An exact reproduction of all entries is required.

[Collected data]
* * * * * * *

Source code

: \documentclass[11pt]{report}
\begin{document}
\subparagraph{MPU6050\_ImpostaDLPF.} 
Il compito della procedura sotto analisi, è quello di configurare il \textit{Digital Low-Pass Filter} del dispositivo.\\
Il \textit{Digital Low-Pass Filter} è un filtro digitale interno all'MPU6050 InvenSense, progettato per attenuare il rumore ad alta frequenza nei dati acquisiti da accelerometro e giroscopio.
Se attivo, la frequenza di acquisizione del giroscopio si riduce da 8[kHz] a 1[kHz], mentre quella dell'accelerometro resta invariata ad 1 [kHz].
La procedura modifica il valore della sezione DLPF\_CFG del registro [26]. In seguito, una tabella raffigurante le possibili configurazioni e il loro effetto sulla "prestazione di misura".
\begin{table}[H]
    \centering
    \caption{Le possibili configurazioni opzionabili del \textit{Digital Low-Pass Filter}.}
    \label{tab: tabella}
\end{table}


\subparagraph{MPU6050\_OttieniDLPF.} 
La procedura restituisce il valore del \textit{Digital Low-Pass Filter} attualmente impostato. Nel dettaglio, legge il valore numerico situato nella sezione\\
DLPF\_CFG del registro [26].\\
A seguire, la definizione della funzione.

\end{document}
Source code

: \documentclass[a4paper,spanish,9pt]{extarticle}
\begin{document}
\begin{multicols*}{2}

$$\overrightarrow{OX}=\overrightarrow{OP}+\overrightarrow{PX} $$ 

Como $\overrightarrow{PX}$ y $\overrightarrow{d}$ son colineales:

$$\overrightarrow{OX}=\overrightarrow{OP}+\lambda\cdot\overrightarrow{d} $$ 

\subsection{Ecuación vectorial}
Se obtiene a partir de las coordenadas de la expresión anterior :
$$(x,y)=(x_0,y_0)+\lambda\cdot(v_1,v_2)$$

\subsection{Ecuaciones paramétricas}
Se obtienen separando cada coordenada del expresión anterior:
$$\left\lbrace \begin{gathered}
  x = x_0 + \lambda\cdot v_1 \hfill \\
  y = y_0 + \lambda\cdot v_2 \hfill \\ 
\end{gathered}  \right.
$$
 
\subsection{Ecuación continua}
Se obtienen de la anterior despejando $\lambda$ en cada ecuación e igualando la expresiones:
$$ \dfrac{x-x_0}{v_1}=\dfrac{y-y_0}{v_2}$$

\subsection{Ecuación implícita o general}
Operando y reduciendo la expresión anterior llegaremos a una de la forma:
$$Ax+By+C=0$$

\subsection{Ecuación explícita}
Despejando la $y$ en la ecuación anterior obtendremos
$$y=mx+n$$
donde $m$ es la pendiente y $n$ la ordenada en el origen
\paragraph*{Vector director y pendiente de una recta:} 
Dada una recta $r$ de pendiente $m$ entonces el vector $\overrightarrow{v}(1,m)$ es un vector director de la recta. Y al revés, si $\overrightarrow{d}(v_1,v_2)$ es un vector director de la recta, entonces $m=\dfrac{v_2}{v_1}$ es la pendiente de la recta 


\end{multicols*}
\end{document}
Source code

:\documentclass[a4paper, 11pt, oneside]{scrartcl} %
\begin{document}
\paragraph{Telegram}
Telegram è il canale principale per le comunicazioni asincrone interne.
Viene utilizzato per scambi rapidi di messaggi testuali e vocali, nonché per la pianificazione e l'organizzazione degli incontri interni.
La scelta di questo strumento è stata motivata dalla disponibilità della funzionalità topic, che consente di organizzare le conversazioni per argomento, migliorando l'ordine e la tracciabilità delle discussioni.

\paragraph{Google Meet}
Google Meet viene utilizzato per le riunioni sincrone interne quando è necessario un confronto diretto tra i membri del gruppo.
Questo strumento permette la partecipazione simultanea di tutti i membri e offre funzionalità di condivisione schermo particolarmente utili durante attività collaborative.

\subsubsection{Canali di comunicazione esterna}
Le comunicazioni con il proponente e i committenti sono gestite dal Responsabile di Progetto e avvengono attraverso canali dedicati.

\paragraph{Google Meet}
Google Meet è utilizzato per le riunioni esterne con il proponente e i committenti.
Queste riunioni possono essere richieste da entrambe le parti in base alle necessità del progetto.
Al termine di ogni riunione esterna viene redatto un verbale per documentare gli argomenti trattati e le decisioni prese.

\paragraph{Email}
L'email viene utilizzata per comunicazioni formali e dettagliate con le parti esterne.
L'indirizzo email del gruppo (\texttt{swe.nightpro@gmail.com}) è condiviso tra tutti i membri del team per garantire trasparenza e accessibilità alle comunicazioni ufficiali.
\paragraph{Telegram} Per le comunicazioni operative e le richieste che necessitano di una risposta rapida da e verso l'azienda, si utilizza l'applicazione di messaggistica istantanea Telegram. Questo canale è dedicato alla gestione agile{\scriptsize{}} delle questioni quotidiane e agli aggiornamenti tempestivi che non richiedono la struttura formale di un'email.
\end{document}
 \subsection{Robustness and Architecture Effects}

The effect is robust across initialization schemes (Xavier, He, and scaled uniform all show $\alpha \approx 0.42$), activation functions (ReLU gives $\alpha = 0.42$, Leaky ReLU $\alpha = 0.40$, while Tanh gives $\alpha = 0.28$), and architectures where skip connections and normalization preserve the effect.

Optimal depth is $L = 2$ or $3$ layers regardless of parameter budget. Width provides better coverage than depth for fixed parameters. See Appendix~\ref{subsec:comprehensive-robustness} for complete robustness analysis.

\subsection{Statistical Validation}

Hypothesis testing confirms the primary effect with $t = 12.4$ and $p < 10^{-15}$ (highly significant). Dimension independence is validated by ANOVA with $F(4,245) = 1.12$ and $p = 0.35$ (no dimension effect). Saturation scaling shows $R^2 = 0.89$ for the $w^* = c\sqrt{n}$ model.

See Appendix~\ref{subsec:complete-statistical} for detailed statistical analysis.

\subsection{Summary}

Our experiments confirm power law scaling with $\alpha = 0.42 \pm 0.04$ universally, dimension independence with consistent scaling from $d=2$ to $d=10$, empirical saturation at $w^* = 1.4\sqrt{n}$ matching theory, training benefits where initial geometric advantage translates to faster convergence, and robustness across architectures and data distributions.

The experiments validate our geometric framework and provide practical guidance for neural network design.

* * * * * * *

WRITTEN RESPONSE
Source code

: \documentclass[11pt]{report}
\begin{document}
\subparagraph{MPU6050\_ImpostaDLPF.} 
Il compito della procedura sotto analisi, è quello di configurare il \textit{Digital Low-Pass Filter} del dispositivo.\\
Il \textit{Digital Low-Pass Filter} è un filtro digitale interno all'MPU6050 InvenSense, progettato per attenuare il rumore ad alta frequenza nei dati acquisiti da accelerometro e giroscopio.
Se attivo, la frequenza di acquisizione del giroscopio si riduce da 8[kHz] a 1[kHz], mentre quella dell'accelerometro resta invariata ad 1 [kHz].
La procedura modifica il valore della sezione DLPF\_CFG del registro [26]. In seguito, una tabella raffigurante le possibili configurazioni e il loro effetto sulla "prestazione di misura".
\begin{table}[H]
    \centering
    \caption{Le possibili configurazioni opzionabili del \textit{Digital Low-Pass Filter}.}
    \label{tab: tabella}
\end{table}


\subparagraph{MPU6050\_OttieniDLPF.} 
La procedura restituisce il valore del \textit{Digital Low-Pass Filter} attualmente impostato. Nel dettaglio, legge il valore numerico situato nella sezione\\
DLPF\_CFG del registro [26].\\
A seguire, la definizione della funzione.

\end{document}
Source code

: \documentclass[a4paper,spanish,9pt]{extarticle}
\begin{document}
\begin{multicols*}{2}

$$\overrightarrow{OX}=\overrightarrow{OP}+\overrightarrow{PX} $$ 

Como $\overrightarrow{PX}$ y $\overrightarrow{d}$ son colineales:

$$\overrightarrow{OX}=\overrightarrow{OP}+\lambda\cdot\overrightarrow{d} $$ 

\subsection{Ecuación vectorial}
Se obtiene a partir de las coordenadas de la expresión anterior :
$$(x,y)=(x_0,y_0)+\lambda\cdot(v_1,v_2)$$

\subsection{Ecuaciones paramétricas}
Se obtienen separando cada coordenada del expresión anterior:
$$\left\lbrace \begin{gathered}
  x = x_0 + \lambda\cdot v_1 \hfill \\
  y = y_0 + \lambda\cdot v_2 \hfill \\ 
\end{gathered}  \right.
$$
 
\subsection{Ecuación continua}
Se obtienen de la anterior despejando $\lambda$ en cada ecuación e igualando la expresiones:
$$ \dfrac{x-x_0}{v_1}=\dfrac{y-y_0}{v_2}$$

\subsection{Ecuación implícita o general}
Operando y reduciendo la expresión anterior llegaremos a una de la forma:
$$Ax+By+C=0$$

\subsection{Ecuación explícita}
Despejando la $y$ en la ecuación anterior obtendremos
$$y=mx+n$$
donde $m$ es la pendiente y $n$ la ordenada en el origen
\paragraph*{Vector director y pendiente de una recta:} 
Dada una recta $r$ de pendiente $m$ entonces el vector $\overrightarrow{v}(1,m)$ es un vector director de la recta. Y al revés, si $\overrightarrow{d}(v_1,v_2)$ es un vector director de la recta, entonces $m=\dfrac{v_2}{v_1}$ es la pendiente de la recta 


\end{multicols*}
\end{document}
Source code

:\documentclass[a4paper, 11pt, oneside]{scrartcl} %
\begin{document}
\paragraph{Telegram}
Telegram è il canale principale per le comunicazioni asincrone interne.
Viene utilizzato per scambi rapidi di messaggi testuali e vocali, nonché per la pianificazione e l'organizzazione degli incontri interni.
La scelta di questo strumento è stata motivata dalla disponibilità della funzionalità topic, che consente di organizzare le conversazioni per argomento, migliorando l'ordine e la tracciabilità delle discussioni.

\paragraph{Google Meet}
Google Meet viene utilizzato per le riunioni sincrone interne quando è necessario un confronto diretto tra i membri del gruppo.
Questo strumento permette la partecipazione simultanea di tutti i membri e offre funzionalità di condivisione schermo particolarmente utili durante attività collaborative.

\subsubsection{Canali di comunicazione esterna}
Le comunicazioni con il proponente e i committenti sono gestite dal Responsabile di Progetto e avvengono attraverso canali dedicati.

\paragraph{Google Meet}
Google Meet è utilizzato per le riunioni esterne con il proponente e i committenti.
Queste riunioni possono essere richieste da entrambe le parti in base alle necessità del progetto.
Al termine di ogni riunione esterna viene redatto un verbale per documentare gli argomenti trattati e le decisioni prese.

\paragraph{Email}
L'email viene utilizzata per comunicazioni formali e dettagliate con le parti esterne.
L'indirizzo email del gruppo (\texttt{swe.nightpro@gmail.com}) è condiviso tra tutti i membri del team per garantire trasparenza e accessibilità alle comunicazioni ufficiali.
\paragraph{Telegram} Per le comunicazioni operative e le richieste che necessitano di una risposta rapida da e verso l'azienda, si utilizza l'applicazione di messaggistica istantanea Telegram. Questo canale è dedicato alla gestione agile{\scriptsize{}} delle questioni quotidiane e agli aggiornamenti tempestivi che non richiedono la struttura formale di un'email.
\end{document}
 \subsection{Robustness and Architecture Effects}

The effect is robust across initialization schemes (Xavier, He, and scaled uniform all show $\alpha \approx 0.42$), activation functions (ReLU gives $\alpha = 0.42$, Leaky ReLU $\alpha = 0.40$, while Tanh gives $\alpha = 0.28$), and architectures where skip connections and normalization preserve the effect.

Optimal depth is $L = 2$ or $3$ layers regardless of parameter budget. Width provides better coverage than depth for fixed parameters. See Appendix~\ref{subsec:comprehensive-robustness} for complete robustness analysis.

\subsection{Statistical Validation}

Hypothesis testing confirms the primary effect with $t = 12.4$ and $p < 10^{-15}$ (highly significant). Dimension independence is validated by ANOVA with $F(4,245) = 1.12$ and $p = 0.35$ (no dimension effect). Saturation scaling shows $R^2 = 0.89$ for the $w^* = c\sqrt{n}$ model.

See Appendix~\ref{subsec:complete-statistical} for detailed statistical analysis.

\subsection{Summary}

Our experiments confirm power law scaling with $\alpha = 0.42 \pm 0.04$ universally, dimension independence with consistent scaling from $d=2$ to $d=10$, empirical saturation at $w^* = 1.4\sqrt{n}$ matching theory, training benefits where initial geometric advantage translates to faster convergence, and robustness across architectures and data distributions.

The experiments validate our geometric framework and provide practical guidance for neural network design.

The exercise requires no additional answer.